6月3日の日経記事で「中国が月面着陸から土壌の採取に成功」というものがありました。最近、月面探査にかかわる記事を目にすることが増えました。

そこで今日は、なぜ月への探査を進めているのかについて調べて考えたことをお伝えできればと思います。


■月面探査の歴史

月面探査は1950年代後半からアメリカ、旧ソ連がスタートさせ、1966年に旧ソ連が世界で初めて月面の軟着陸し、その後アメリカが続きました。

1969年には、アメリカが「アポロ11号」で初の有人月面着陸を果たします。

そこから少し時間があき、2013年に中国が3か国目となる月面着陸を成功させます。

そして、2023年にインド4か国目となる月面着陸を成功させました。

日本はというと、2024年に5か国目として月面着陸を成功。ターゲットとなる着陸場所から半径100メートル以内での成功は世界初となりました。

■なぜ、月面を探査するのか?

月面探査を各国が進める理由は、将来の基地建設に向けた地質調査のためと言われています。

では、何のための基地建設なのかというと、その理由はいくつかあります。

ひとつは、「資源開発」です。

月には、核融合発電の燃料となる「ヘリウム3」や、建材などに使えるアルミニウムやチタンといった金属があると言われています。一方で、資源がどのように分布しているかは十分にはわかっていません
そのため、月の土壌を採取することは、極めて重要な意味を持ちます。
そこで注目されているのが、月の裏側です。
平らな地形が多い月の表側に比べて、月の裏側は凹凸が多く、隕石の衝突の跡がたくさん残されていて、こうした地形の違いが資源の分布に影響を及ぼすと言われています。

そうした中、今回の日経記事に「中国が月面着陸から土壌の採取に成功」とありましたが、実はこれは月の裏側の土壌で、中国が月探索の先頭を走っている状況なのです。

レアメタルのような希少性の高い資源を手に入れることができれば、他国との外交における交渉を優位に進めることができるようになり、大きな意味を持つことになります。

そのほかには、「火星への進出の拠点」としての基地建設という理由もあります。

月には水などの資源が存在する可能性があると言われており、人類が活動する拠点として使えるほか、より遠い火星などに進出するための足場にもなり得ると考えられています。

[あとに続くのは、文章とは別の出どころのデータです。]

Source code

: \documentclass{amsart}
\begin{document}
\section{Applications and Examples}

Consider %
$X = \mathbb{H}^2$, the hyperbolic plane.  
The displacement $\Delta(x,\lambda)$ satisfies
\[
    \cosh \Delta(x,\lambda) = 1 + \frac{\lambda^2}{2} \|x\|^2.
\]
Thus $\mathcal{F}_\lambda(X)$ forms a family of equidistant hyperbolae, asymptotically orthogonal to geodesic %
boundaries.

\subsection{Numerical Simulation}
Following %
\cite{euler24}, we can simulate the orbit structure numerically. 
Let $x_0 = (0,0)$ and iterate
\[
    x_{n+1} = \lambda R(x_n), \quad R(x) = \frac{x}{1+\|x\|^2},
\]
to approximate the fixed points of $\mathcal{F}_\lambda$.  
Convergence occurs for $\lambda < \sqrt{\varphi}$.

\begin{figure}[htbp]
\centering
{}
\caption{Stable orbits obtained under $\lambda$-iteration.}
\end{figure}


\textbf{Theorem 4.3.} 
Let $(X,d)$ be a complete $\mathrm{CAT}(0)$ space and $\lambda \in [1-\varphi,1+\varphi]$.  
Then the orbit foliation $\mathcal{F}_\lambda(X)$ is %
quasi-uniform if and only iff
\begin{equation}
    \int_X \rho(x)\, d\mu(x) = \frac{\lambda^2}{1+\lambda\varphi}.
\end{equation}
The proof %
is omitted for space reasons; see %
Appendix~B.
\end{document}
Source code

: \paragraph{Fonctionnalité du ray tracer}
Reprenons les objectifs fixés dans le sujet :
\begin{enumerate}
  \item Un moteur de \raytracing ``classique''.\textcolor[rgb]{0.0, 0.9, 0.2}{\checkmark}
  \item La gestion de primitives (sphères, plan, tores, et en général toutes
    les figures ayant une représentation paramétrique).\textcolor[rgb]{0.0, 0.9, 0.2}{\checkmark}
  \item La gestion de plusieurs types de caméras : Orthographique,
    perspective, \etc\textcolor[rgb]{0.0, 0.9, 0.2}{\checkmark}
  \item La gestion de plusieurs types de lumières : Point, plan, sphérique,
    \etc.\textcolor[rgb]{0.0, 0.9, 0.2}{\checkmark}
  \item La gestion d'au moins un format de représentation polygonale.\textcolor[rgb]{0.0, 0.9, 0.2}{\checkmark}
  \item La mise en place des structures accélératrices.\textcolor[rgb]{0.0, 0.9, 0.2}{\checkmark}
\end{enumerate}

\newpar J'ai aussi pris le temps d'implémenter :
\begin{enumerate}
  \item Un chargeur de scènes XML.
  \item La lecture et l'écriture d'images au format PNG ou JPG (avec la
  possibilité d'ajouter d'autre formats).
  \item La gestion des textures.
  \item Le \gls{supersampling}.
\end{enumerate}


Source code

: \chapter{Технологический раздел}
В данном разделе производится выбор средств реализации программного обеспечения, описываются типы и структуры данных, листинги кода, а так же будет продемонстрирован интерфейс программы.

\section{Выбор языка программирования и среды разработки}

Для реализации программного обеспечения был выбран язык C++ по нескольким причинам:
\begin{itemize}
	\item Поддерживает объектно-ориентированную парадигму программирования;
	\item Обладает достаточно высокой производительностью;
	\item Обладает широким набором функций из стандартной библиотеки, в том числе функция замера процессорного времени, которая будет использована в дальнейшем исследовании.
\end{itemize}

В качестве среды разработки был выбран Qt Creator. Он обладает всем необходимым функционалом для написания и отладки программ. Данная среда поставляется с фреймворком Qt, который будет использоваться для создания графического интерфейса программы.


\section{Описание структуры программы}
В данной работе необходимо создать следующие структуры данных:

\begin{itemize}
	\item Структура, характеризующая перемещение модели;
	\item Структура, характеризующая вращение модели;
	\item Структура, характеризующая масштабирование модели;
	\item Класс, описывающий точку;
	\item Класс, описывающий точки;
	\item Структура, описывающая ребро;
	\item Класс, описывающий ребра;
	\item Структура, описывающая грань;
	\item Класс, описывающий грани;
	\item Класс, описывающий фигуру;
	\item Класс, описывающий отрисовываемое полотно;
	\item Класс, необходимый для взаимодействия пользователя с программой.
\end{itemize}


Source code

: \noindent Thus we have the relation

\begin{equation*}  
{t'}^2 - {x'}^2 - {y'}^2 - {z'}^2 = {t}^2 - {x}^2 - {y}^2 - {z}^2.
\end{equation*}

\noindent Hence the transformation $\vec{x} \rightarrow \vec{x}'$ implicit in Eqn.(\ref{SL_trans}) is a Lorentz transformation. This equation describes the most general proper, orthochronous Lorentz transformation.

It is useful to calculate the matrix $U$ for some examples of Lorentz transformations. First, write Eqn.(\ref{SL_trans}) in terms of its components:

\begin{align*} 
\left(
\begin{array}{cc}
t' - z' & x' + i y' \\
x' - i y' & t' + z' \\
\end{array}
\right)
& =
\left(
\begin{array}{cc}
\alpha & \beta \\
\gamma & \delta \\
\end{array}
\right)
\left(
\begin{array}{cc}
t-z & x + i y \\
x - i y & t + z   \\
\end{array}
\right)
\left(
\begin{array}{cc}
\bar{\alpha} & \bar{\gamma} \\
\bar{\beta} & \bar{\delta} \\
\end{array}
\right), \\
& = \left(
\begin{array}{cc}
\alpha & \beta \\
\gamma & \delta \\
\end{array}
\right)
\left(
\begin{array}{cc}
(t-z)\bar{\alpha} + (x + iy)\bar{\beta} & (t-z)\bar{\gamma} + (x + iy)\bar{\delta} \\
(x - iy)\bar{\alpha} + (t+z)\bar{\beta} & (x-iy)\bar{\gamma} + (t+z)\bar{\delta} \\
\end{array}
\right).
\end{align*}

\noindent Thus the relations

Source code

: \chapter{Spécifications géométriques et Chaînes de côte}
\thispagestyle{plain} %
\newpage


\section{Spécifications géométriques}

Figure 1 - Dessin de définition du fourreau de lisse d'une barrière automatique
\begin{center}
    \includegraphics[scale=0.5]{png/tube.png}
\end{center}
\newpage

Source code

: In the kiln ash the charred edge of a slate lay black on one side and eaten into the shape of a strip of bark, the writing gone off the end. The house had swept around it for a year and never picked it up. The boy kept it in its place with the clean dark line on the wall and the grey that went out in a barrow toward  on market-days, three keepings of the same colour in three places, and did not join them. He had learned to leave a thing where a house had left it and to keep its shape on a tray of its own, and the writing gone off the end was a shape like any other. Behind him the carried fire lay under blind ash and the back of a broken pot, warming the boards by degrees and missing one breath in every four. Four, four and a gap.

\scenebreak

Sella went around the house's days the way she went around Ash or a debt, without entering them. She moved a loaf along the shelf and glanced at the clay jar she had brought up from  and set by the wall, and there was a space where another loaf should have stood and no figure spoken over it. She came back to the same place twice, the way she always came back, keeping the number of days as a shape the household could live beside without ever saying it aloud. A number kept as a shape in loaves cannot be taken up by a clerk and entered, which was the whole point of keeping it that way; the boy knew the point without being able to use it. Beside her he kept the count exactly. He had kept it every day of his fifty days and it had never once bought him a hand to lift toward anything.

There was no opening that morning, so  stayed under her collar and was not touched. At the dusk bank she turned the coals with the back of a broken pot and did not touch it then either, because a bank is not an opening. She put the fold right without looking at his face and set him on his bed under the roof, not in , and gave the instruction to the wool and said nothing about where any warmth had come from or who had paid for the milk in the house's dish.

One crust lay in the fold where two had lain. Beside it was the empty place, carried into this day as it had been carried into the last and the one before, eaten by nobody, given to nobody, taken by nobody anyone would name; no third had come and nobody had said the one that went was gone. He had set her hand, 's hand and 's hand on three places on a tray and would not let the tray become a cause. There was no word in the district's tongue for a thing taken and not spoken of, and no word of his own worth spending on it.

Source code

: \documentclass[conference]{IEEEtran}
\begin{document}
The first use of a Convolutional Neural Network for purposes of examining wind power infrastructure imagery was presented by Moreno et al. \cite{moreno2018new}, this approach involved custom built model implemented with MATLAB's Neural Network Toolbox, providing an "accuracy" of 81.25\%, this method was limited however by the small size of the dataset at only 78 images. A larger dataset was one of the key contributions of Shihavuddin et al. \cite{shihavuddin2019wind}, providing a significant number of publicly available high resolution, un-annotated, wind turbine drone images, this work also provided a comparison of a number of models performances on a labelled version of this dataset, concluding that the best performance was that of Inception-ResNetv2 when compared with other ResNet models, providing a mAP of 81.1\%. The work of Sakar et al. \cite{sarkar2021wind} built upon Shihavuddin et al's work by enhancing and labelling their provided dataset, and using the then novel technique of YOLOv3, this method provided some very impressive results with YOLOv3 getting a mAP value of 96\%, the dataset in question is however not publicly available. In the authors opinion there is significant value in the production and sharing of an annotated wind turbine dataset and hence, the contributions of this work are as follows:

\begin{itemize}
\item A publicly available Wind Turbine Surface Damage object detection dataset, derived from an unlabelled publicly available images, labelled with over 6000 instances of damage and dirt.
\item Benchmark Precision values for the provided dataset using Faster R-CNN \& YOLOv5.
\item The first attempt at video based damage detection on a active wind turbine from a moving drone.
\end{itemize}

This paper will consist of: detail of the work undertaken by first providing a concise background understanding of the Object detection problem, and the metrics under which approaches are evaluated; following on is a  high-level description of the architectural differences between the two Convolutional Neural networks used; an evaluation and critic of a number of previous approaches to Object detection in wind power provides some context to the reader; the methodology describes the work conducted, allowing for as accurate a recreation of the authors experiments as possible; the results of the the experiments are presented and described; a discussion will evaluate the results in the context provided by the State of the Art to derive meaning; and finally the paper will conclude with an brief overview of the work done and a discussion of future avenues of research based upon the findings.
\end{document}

アメリカが提唱した「アルテミス計画」の狙いもここにあります。

また、イーロン・マスク氏も火星進出への意欲を見せています。スペースX社を通して、最終的には火星に恒久的な基地を作り、人が暮らせる自立したエコシステムを築くことを宣言しています。

さらには、宇宙ビジネスの拠点としようとする考えもあります。

月の重力は地球の1/6。そのため、地球に比べ、少ないコストでロケットを打ち上げられる可能性があります。地球の周囲にある人工衛星を維持管理したり、そのほかの小惑星などを探査したりする際に、月が重要な打ち上げ拠点となり得ると考えられています。

■ビジネスへの展開

月探索は、もともとは国家が科学力を競う場で、国の威信をかけて挑んだ一大事業したが、宇宙開発の拠点になると目された昨今は、国家の取り組みに加え、民間企業や大学が、月面ビジネスに進出する動きが世界で本格化しています。

月面ビジネスは、PwCの予測では、月への貨物輸送は2036~2040年の5年間の合計で最大420億ドル(約4兆8000億円)のビジネスに拡大月の水資源開発などに関連する環境データが生み出す市場も同時期に最大で58億ドルに膨らみ、合わせて約5兆5000億円になると見込んでいます。年間でならすと1兆円規模になる計算です。

その中で、日本のベンチャー企業のアイスペース(ispace)は、月面利用の拡大を見据える。2024年以降も継続的に月着陸船を送り込み、2030年までに低コストの月面輸送サービスを構築することを目指しています。その先に描くのは「2040年代に月面に1000人が滞在し、年間1万人が旅行する」という世界の姿。

月面ビジネスの拡大を支えているのが、投資家の存在です。米ブライステックによると宇宙関連のスタートアップへの投資額は2000~2020年に累計367億ドルにのぼり、うち7割の262億ドルは15年以降に集中していると分析。起業家らがリスクを取って宇宙に挑む背中を押しており、月面ビジネスへの期待の大きさがわかります。

■国際ルールが整備されていない月面

一方で、月面に関する国際ルールは現在整備されていません。1967年に発効した「宇宙条約」は、国家による月や天体の領有は禁止したものの、資源を所有することについては明確に禁じていません

1984年に月の資源を「人類の共同財産」と定める「月協定」が発効しましたが、日米中ロなど主な宇宙先進国は批准していない現状です。

国家がメインとなり、今後も月面探索や拠点建設が進んでいくことが想定されますが、国際ルールが整備されていないことから、米中対立の新たな火種となる可能性もあります。

引き続き注目をしていきたいと思います。